Viele Menschen denken, Anakonda und Wasserschwein seien einst gemeinsam verendet – verschluckte sich die Schlange an ihrer Beute? – und anschließend ins Museum gelegt worden. Nicht ganz. Museumsdirektorin Brigitte Franzen sagt, wie es wirklich war: „Das Tier wurde 1924 in Brasilien von einem Trophäenjäger und Sammler erlegt. Senckenberg erwarb das Schlangenleder 1925 von einem damaligen Naturalien- und Lehrmittelhändler in Hamburg für 100 Mark, das sind auf heutige Zeiten umgerechnet etwa 430 Euro.“ Ein Schnäppchen. Den großen Schnapp der Boaartigen machte laut Archivunterlagen wahrscheinlich der Präparator Christian Kopp daraus, ein Spezialist für diese Art Dermoplastiken.
Begnadeter Körper
Daheim in Südamerika steht die Anakonda an der Spitze der Nahrungskette „und frisst alles, was sie als lauernde Jägerin überraschen und mit ihrer immensen Körperkraft und -masse überwältigen kann“, erklärt Franzen. Pech für das Wasserschwein, seines Zeichens weltgrößtes Nagetier, wenn es in der Nähe ist. Dann zieht das Reptil „seinen flexiblen Körper mithilfe seiner sehr beweglichen Kiefer regelrecht über die Beute“. Begnadeter Körper. Das Objekt werfe existentielle Fragen auf und rege die Fantasie an, schildert Brigitte Franzen, etwa darüber, „was das Reptil noch alles verschlingen könnte“.
Hoffentlich nicht Udo Becker. Der Senckenberg-Präparator wird es in den Präparationswerkstätten des Museums mit dem ungleichen Duo aufnehmen. Erst macht er eine Bestandsaufnahme, dann behebt er Schäden, entfernt Staub und bessert die Kolorierung aus. Der Charakter des Objekts soll auf jeden Fall erhalten bleiben – „schließlich ist die Schlange ein Unikat mit Ikonenstatus und ein Highlight unseres Museums“, sagt Franzen.

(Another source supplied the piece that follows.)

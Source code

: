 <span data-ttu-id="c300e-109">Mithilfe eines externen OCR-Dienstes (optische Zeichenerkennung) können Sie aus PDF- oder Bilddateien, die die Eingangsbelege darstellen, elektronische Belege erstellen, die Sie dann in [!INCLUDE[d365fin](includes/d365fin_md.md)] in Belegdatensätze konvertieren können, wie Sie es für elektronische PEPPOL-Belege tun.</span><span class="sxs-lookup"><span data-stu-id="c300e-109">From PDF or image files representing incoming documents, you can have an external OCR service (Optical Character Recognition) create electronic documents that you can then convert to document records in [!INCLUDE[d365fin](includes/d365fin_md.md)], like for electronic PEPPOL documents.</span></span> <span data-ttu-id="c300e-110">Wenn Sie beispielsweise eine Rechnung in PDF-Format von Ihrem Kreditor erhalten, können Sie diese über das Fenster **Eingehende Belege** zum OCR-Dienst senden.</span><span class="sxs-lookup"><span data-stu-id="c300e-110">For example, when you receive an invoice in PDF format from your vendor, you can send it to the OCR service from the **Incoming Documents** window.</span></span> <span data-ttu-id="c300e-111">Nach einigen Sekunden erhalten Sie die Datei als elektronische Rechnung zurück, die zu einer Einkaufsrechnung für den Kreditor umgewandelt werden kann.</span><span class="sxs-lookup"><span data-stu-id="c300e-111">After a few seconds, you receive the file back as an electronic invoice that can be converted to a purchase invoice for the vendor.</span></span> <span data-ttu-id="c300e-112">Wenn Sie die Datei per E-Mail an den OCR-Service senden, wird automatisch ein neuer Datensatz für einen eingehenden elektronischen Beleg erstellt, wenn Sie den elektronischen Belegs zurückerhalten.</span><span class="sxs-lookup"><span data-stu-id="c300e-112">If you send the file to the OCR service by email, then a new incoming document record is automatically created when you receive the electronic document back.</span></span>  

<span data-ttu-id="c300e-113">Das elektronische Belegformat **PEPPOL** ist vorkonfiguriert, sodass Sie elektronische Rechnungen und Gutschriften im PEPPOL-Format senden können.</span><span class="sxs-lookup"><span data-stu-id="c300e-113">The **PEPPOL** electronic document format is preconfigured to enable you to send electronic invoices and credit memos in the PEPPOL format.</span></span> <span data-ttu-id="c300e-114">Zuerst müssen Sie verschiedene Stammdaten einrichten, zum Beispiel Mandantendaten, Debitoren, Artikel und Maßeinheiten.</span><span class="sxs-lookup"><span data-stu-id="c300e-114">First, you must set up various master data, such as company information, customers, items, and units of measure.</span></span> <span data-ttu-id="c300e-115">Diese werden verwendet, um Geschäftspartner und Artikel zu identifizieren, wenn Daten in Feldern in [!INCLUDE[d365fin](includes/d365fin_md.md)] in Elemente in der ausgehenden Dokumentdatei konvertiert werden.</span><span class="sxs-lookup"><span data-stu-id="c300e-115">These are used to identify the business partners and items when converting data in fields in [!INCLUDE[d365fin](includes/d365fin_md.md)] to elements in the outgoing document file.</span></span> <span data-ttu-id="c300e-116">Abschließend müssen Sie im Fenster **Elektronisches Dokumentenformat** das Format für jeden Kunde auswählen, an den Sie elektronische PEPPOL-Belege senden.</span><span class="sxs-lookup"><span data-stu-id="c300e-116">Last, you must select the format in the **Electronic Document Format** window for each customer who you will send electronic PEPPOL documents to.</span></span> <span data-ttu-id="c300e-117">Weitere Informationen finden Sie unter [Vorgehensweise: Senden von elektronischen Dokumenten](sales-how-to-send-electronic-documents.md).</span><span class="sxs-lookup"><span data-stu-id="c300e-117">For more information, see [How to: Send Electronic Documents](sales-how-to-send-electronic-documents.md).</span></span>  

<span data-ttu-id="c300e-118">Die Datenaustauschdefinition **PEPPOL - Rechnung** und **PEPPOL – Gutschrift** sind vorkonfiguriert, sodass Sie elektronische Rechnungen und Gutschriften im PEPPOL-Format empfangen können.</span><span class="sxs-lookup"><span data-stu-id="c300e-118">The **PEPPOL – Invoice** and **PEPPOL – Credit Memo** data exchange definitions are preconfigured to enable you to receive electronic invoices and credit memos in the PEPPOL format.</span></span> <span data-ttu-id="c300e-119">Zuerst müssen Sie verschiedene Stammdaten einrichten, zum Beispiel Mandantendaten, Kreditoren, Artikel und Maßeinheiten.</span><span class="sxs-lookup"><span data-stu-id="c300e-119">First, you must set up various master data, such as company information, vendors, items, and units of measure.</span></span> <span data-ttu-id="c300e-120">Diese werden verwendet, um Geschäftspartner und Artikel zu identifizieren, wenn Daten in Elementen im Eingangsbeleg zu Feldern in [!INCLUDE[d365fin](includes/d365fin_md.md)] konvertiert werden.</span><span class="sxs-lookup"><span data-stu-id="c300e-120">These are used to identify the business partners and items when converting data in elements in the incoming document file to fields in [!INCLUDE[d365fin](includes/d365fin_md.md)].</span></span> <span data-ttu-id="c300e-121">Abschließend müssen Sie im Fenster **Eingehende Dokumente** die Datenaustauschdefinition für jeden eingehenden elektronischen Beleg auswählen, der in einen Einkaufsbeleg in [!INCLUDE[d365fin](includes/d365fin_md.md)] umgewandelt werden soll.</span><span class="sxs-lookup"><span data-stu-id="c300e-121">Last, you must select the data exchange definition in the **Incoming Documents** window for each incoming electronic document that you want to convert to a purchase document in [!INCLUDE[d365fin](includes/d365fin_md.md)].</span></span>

Für die „anakondafreie Zeit“ kündigt das Museum einen mitnehmbaren „Starschnitt“ mit Informationen über das Reptil an. Wie es mit der Restaurierung vorangeht, ist zu verfolgen unter www.senckenberg.de/anakonda – da soll man sogar mit der Schlange in den Dialog treten und sich nach ihrem Zustand erkundigen können. Und das Tier in ihrem Maul? Interessiert natürlich wieder kein Schwein.